Exercise:
All lines in the listing below that hold the string "each" are to be tallied, with only the total reported.

Entries shown:
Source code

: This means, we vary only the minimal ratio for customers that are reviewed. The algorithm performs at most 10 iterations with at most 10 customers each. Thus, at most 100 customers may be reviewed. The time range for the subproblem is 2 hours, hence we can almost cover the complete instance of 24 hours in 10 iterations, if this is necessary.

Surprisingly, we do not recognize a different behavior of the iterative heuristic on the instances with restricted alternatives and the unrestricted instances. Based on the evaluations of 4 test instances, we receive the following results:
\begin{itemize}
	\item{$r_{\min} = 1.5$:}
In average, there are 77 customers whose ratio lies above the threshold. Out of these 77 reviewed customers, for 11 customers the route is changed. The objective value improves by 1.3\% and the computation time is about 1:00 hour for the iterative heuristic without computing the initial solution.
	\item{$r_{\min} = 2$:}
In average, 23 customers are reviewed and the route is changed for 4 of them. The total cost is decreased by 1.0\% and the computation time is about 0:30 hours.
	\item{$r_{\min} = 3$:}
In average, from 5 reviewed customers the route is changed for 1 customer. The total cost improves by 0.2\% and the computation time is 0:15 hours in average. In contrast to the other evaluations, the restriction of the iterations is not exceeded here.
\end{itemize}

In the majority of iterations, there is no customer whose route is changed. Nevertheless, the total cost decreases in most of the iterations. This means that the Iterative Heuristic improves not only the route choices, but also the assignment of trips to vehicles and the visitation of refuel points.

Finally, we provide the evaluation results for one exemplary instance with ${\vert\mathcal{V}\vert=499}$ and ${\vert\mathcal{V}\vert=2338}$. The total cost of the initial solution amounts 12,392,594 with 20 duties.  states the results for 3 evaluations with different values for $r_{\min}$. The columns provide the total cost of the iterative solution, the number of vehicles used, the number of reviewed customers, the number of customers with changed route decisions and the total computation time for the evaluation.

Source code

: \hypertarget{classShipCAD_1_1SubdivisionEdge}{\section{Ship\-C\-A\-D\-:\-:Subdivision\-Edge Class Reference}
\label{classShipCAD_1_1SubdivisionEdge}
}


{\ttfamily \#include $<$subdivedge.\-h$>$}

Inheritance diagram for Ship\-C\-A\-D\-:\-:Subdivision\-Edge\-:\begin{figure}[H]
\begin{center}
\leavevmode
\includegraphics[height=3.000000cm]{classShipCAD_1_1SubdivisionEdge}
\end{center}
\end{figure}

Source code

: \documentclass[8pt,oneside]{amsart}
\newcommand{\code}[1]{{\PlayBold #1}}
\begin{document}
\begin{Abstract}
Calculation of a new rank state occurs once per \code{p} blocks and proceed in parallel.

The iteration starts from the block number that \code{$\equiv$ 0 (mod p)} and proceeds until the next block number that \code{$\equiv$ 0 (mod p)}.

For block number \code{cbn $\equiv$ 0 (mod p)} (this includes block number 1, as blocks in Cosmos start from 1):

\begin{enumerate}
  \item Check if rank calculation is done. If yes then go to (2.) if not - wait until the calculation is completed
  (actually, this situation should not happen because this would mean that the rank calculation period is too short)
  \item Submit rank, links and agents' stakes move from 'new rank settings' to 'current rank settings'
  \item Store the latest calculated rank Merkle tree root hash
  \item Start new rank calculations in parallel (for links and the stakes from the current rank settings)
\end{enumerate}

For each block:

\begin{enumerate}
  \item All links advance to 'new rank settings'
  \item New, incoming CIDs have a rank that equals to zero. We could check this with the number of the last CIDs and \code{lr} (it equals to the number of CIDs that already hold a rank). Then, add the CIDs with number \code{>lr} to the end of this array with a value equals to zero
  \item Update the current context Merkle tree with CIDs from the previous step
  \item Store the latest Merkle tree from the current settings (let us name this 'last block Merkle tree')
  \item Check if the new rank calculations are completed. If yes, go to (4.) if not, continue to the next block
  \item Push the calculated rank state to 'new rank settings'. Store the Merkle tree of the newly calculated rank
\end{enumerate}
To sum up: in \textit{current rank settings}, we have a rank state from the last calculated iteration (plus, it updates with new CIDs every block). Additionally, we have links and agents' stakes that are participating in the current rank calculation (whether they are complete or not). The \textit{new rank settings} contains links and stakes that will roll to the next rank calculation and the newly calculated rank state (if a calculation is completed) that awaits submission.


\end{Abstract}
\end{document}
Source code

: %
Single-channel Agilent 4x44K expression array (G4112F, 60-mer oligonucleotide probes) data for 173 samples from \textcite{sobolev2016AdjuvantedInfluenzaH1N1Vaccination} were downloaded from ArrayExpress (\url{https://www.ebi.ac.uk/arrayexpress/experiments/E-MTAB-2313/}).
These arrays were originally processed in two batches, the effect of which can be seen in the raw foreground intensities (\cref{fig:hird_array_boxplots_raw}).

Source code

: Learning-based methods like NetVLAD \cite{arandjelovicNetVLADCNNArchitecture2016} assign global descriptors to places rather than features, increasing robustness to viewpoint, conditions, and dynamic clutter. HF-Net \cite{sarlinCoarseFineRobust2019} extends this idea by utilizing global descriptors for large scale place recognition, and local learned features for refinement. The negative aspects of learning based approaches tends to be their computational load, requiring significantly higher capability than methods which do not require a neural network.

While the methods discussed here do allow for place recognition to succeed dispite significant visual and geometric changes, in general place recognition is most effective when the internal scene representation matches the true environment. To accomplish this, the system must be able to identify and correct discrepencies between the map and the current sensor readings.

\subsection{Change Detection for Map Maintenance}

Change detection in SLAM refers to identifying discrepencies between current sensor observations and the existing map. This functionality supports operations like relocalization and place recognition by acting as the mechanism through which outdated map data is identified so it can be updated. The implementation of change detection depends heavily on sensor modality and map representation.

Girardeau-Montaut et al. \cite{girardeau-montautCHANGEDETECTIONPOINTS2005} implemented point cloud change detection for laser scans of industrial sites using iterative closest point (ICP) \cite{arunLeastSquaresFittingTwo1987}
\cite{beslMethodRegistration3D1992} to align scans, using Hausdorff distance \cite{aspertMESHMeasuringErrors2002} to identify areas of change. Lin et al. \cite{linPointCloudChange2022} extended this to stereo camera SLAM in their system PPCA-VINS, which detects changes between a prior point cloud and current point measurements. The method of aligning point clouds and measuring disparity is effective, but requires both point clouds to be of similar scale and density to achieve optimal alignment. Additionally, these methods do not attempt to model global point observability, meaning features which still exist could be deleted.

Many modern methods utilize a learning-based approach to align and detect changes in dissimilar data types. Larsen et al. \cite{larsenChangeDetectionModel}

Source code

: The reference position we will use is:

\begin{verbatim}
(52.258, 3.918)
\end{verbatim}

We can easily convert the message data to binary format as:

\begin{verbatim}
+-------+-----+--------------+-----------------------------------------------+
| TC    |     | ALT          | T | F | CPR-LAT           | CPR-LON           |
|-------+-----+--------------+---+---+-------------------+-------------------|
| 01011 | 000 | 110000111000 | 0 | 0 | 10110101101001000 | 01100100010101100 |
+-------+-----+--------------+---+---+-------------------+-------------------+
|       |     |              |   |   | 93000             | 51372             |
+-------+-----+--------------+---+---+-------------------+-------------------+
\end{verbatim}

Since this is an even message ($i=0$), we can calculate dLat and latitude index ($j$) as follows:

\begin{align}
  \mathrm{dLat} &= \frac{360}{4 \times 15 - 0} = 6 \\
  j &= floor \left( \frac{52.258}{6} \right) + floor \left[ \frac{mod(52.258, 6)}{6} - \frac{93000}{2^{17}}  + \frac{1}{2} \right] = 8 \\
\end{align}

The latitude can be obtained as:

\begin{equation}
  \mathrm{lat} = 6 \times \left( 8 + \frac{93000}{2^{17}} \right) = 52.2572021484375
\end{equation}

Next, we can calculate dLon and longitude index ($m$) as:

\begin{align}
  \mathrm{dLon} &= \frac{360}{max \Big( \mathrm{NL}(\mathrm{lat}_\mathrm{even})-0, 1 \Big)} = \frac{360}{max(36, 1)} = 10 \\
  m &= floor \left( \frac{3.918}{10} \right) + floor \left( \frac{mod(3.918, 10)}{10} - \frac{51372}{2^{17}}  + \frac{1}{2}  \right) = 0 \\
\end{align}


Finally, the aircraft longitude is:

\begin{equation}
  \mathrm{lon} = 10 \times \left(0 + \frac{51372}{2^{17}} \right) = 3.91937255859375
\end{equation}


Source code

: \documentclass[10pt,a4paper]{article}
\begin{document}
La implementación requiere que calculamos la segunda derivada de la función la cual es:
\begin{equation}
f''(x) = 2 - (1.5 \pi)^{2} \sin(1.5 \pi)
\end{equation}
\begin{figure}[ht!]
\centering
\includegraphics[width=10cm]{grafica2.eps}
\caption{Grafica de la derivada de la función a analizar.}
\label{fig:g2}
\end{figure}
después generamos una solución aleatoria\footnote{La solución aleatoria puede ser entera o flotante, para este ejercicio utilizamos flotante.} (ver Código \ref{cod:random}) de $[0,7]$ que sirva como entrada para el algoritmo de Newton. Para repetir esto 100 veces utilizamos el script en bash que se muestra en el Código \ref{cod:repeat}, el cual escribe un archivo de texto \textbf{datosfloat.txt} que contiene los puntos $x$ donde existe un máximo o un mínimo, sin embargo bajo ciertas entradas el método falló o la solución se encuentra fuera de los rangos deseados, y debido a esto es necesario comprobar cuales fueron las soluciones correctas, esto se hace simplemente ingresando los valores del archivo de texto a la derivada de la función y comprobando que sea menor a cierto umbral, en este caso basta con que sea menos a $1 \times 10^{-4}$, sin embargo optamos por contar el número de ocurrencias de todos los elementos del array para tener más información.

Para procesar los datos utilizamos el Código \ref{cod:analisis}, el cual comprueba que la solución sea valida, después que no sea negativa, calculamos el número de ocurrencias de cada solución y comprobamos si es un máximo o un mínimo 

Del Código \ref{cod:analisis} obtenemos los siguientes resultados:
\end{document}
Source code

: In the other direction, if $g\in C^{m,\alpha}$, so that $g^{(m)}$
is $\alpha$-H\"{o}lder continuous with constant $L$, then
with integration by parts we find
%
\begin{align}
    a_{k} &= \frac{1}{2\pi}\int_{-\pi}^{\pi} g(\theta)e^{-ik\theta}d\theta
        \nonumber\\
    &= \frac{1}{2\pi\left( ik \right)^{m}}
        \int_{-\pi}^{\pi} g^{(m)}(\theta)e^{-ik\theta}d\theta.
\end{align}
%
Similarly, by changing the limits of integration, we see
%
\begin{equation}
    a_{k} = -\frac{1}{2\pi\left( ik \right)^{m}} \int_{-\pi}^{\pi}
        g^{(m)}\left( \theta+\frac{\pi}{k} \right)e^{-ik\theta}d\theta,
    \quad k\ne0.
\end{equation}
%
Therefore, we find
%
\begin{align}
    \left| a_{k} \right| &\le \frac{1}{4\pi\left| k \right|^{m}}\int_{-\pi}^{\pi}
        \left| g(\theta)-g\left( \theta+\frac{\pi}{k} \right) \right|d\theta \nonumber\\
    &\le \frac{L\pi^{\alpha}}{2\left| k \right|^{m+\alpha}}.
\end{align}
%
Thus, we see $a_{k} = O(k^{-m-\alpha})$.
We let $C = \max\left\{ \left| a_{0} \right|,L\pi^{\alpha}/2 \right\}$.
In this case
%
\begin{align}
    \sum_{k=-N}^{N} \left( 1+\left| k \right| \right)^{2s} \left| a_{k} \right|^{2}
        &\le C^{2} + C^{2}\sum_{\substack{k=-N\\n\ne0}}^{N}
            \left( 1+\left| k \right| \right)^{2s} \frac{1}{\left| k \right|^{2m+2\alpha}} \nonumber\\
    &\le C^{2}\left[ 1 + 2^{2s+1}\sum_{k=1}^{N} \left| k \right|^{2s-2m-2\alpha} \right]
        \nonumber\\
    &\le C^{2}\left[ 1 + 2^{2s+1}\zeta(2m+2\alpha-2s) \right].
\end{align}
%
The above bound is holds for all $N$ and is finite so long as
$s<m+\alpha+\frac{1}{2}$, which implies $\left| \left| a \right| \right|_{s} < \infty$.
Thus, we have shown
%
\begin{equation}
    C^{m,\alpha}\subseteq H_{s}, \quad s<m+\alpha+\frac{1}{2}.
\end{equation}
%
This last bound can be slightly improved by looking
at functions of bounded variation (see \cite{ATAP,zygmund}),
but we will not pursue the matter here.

Exercise result:
2